Here, we will illustrate in vivo and in vitro activities of Methisazone.
Methisazone (0.2 ml of 12.5, 25, 50, 100, and 200 μg) suppresses the growth of plaque in CV-1 cells tissue infected with monkeypox and vaccinia viruses. Additionally, In vivo experiments exhibits that, this agent can temporarily prolong the life of mice infected monkey pox virus (MPV).
Methisazone (5~40 μM) inhibits the multiplication of various types of adenovirus, including 3, 7, 9, 11, 14, 16, 17, 21, 28 types and SV15. Under single-cycle conditions, this agent (30 μM) even completely inhibits adenovirus 11 proliferation after 13 hours of incubation.

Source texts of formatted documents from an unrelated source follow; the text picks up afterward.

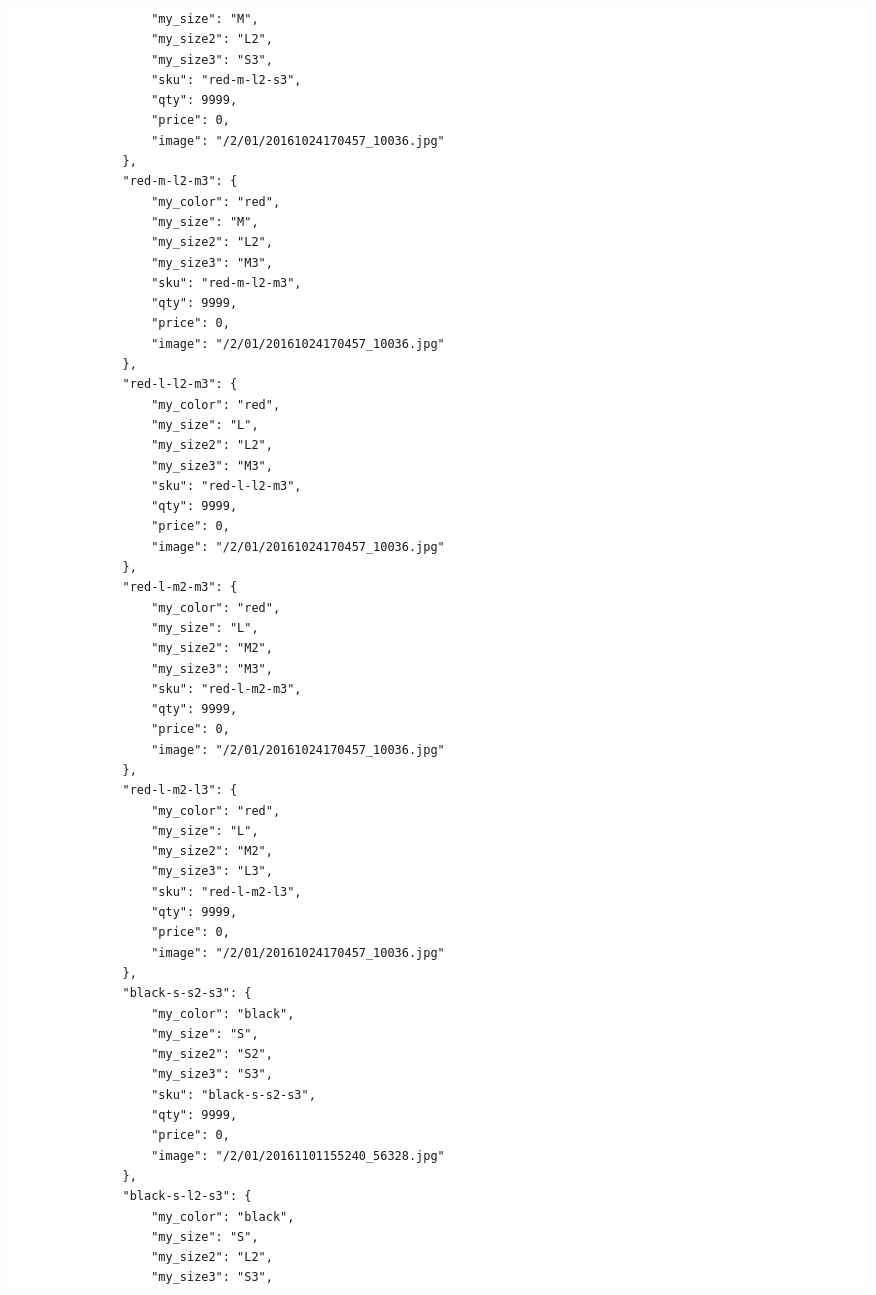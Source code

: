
 ```
                    "my_size": "M",
                    "my_size2": "L2",
                    "my_size3": "S3",
                    "sku": "red-m-l2-s3",
                    "qty": 9999,
                    "price": 0,
                    "image": "/2/01/20161024170457_10036.jpg"
                },
                "red-m-l2-m3": {
                    "my_color": "red",
                    "my_size": "M",
                    "my_size2": "L2",
                    "my_size3": "M3",
                    "sku": "red-m-l2-m3",
                    "qty": 9999,
                    "price": 0,
                    "image": "/2/01/20161024170457_10036.jpg"
                },
                "red-l-l2-m3": {
                    "my_color": "red",
                    "my_size": "L",
                    "my_size2": "L2",
                    "my_size3": "M3",
                    "sku": "red-l-l2-m3",
                    "qty": 9999,
                    "price": 0,
                    "image": "/2/01/20161024170457_10036.jpg"
                },
                "red-l-m2-m3": {
                    "my_color": "red",
                    "my_size": "L",
                    "my_size2": "M2",
                    "my_size3": "M3",
                    "sku": "red-l-m2-m3",
                    "qty": 9999,
                    "price": 0,
                    "image": "/2/01/20161024170457_10036.jpg"
                },
                "red-l-m2-l3": {
                    "my_color": "red",
                    "my_size": "L",
                    "my_size2": "M2",
                    "my_size3": "L3",
                    "sku": "red-l-m2-l3",
                    "qty": 9999,
                    "price": 0,
                    "image": "/2/01/20161024170457_10036.jpg"
                },
                "black-s-s2-s3": {
                    "my_color": "black",
                    "my_size": "S",
                    "my_size2": "S2",
                    "my_size3": "S3",
                    "sku": "black-s-s2-s3",
                    "qty": 9999,
                    "price": 0,
                    "image": "/2/01/20161101155240_56328.jpg"
                },
                "black-s-l2-s3": {
                    "my_color": "black",
                    "my_size": "S",
                    "my_size2": "L2",
                    "my_size3": "S3",
```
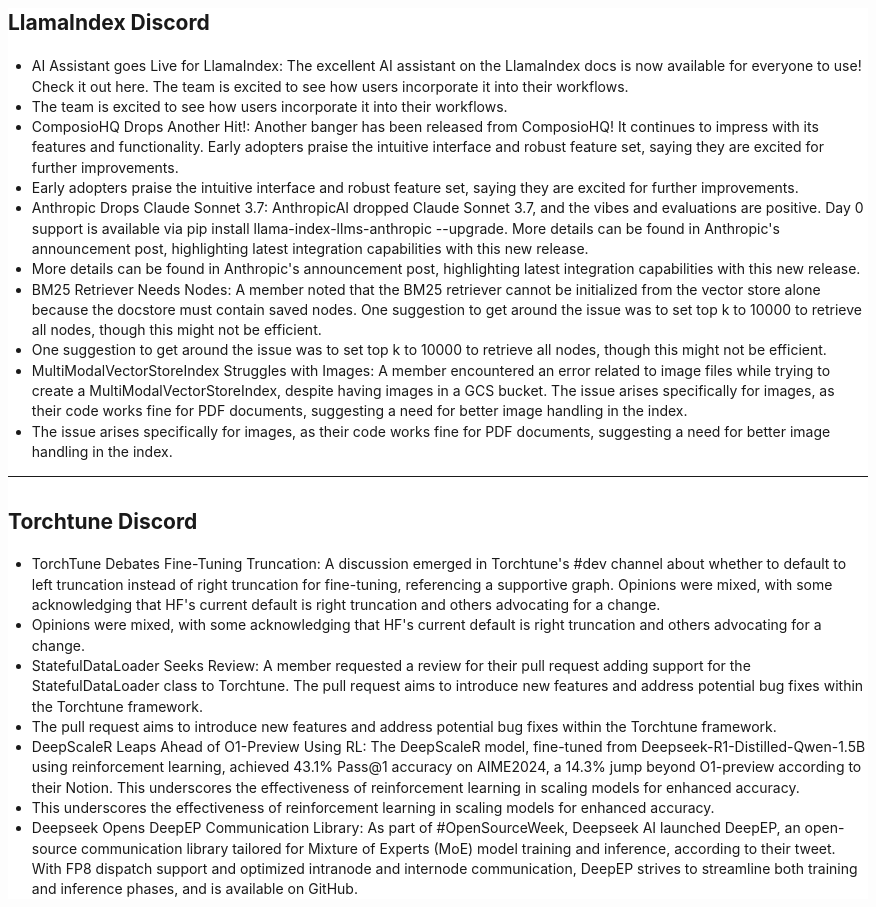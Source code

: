 
## LlamaIndex Discord

* AI Assistant goes Live for LlamaIndex: The excellent AI assistant on the LlamaIndex docs is now available for everyone to use! Check it out here.
The team is excited to see how users incorporate it into their workflows.
* The team is excited to see how users incorporate it into their workflows.
* ComposioHQ Drops Another Hit!: Another banger has been released from ComposioHQ! It continues to impress with its features and functionality.
Early adopters praise the intuitive interface and robust feature set, saying they are excited for further improvements.
* Early adopters praise the intuitive interface and robust feature set, saying they are excited for further improvements.
* Anthropic Drops Claude Sonnet 3.7: AnthropicAI dropped Claude Sonnet 3.7, and the vibes and evaluations are positive. Day 0 support is available via pip install llama-index-llms-anthropic --upgrade.
More details can be found in Anthropic's announcement post, highlighting latest integration capabilities with this new release.
* More details can be found in Anthropic's announcement post, highlighting latest integration capabilities with this new release.
* BM25 Retriever Needs Nodes: A member noted that the BM25 retriever cannot be initialized from the vector store alone because the docstore must contain saved nodes.
One suggestion to get around the issue was to set top k to 10000 to retrieve all nodes, though this might not be efficient.
* One suggestion to get around the issue was to set top k to 10000 to retrieve all nodes, though this might not be efficient.
* MultiModalVectorStoreIndex Struggles with Images: A member encountered an error related to image files while trying to create a MultiModalVectorStoreIndex, despite having images in a GCS bucket.
The issue arises specifically for images, as their code works fine for PDF documents, suggesting a need for better image handling in the index.
* The issue arises specifically for images, as their code works fine for PDF documents, suggesting a need for better image handling in the index.

---

## Torchtune Discord

* TorchTune Debates Fine-Tuning Truncation: A discussion emerged in Torchtune's #dev channel about whether to default to left truncation instead of right truncation for fine-tuning, referencing a supportive graph.
Opinions were mixed, with some acknowledging that HF's current default is right truncation and others advocating for a change.
* Opinions were mixed, with some acknowledging that HF's current default is right truncation and others advocating for a change.
* StatefulDataLoader Seeks Review: A member requested a review for their pull request adding support for the StatefulDataLoader class to Torchtune.
The pull request aims to introduce new features and address potential bug fixes within the Torchtune framework.
* The pull request aims to introduce new features and address potential bug fixes within the Torchtune framework.
* DeepScaleR Leaps Ahead of O1-Preview Using RL: The DeepScaleR model, fine-tuned from Deepseek-R1-Distilled-Qwen-1.5B using reinforcement learning, achieved 43.1% Pass@1 accuracy on AIME2024, a 14.3% jump beyond O1-preview according to their Notion.
This underscores the effectiveness of reinforcement learning in scaling models for enhanced accuracy.
* This underscores the effectiveness of reinforcement learning in scaling models for enhanced accuracy.
* Deepseek Opens DeepEP Communication Library: As part of #OpenSourceWeek, Deepseek AI launched DeepEP, an open-source communication library tailored for Mixture of Experts (MoE) model training and inference, according to their tweet.
With FP8 dispatch support and optimized intranode and internode communication, DeepEP strives to streamline both training and inference phases, and is available on GitHub.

Furthermore, In silico studies shows Methisazone interacts with 5R7Z, 5R80, and 5R81 SARS-CoV-2 enzymes with dock score values of -7.542, -6.829, and -6.928, respectively; and metal-modified (Ca-, Fe-, Mg-, Mn-, and Zn-) Methisazone display better binding energies for some SARS-CoV-2 proteins. It suggests that Methisazone may become a useful COVID-19 inhibitor.
Besides, under some circumstances, Methisazone can also cause a suppression of the hemopoietic colony-forming cell response to injection of adjuvant. It indicates that Methisazone is also an immunosuppressive agent.
In conclusion, Methisazone is a broad-spectrum antiviral agent, acting by inhibiting mRNA and protein synthesis.